→ **WORK REQUIRED**
Could you return the lines below exactly, from the first line up to and including the line that holds "L_V &= \tfrac12\big(V_\theta(\bar"?
(MATERIAL TO PROCESS Opens)
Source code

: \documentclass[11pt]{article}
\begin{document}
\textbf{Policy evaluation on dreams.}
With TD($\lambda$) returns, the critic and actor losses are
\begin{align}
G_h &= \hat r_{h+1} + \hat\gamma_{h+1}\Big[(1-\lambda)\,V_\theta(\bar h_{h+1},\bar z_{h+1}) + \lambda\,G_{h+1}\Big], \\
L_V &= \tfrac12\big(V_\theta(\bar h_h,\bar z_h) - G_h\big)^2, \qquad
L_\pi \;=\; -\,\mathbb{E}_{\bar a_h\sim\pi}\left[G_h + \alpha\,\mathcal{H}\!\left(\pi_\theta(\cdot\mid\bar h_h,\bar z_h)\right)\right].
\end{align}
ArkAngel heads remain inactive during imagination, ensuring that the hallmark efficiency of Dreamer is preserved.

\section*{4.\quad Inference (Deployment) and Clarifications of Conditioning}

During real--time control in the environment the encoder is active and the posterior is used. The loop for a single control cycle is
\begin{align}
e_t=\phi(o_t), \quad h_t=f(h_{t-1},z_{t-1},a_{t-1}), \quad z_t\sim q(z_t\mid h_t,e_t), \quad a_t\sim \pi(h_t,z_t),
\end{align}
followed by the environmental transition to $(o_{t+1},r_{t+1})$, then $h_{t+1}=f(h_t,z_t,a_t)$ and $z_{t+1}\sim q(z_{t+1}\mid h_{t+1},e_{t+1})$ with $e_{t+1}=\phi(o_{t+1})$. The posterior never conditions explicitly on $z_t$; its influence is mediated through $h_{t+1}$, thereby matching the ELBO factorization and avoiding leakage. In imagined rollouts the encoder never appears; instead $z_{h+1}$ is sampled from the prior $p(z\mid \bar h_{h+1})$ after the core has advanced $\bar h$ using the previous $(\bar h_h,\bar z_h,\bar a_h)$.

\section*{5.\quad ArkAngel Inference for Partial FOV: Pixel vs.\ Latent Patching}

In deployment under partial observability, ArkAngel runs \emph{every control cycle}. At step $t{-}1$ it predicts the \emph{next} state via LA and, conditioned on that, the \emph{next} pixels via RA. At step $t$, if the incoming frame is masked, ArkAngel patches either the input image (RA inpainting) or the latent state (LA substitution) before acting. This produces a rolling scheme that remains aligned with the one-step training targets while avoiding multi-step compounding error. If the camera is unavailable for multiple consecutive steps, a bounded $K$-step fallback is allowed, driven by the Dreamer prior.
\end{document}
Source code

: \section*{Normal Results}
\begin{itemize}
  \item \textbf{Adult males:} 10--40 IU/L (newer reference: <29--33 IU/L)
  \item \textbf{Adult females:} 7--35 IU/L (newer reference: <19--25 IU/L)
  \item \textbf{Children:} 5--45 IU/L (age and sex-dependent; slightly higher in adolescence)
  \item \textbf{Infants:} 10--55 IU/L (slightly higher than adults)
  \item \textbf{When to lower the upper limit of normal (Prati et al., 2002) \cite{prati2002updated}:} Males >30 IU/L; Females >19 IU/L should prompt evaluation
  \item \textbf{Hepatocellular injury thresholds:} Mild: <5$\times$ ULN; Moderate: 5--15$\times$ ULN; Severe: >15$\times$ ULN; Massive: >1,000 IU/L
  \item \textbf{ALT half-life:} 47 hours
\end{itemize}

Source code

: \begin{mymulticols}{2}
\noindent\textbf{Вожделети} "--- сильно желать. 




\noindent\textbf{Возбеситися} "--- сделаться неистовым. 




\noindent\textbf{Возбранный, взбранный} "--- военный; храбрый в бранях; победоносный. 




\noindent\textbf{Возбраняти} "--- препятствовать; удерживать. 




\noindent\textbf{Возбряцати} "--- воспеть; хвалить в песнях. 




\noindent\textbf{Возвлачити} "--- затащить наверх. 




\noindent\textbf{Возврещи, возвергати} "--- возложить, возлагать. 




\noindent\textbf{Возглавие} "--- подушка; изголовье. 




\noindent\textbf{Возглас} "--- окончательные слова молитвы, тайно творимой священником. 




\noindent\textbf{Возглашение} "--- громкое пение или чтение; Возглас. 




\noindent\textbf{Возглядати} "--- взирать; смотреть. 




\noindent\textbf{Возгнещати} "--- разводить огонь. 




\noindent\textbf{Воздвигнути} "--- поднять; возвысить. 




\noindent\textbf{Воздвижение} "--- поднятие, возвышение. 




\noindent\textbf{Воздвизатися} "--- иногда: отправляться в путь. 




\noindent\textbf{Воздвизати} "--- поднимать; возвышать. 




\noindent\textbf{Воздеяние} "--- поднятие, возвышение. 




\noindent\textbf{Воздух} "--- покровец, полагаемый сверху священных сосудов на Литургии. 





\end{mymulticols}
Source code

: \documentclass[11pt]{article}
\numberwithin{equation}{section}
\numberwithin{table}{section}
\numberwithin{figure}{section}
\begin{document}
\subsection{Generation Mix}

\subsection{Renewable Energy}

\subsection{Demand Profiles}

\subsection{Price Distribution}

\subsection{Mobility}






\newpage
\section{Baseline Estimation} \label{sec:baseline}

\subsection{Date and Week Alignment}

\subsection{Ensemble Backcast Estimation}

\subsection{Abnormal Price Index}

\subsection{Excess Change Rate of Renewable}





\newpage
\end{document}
(MATERIAL TO PROCESS Closes)
→ **ANSWER FOR THIS EXERCISE**
Source code

: \documentclass[11pt]{article}
\begin{document}
\textbf{Policy evaluation on dreams.}
With TD($\lambda$) returns, the critic and actor losses are
\begin{align}
G_h &= \hat r_{h+1} + \hat\gamma_{h+1}\Big[(1-\lambda)\,V_\theta(\bar h_{h+1},\bar z_{h+1}) + \lambda\,G_{h+1}\Big], \\
L_V &= \tfrac12\big(V_\theta(\bar h_h,\bar z_h) - G_h\big)^2, \qquad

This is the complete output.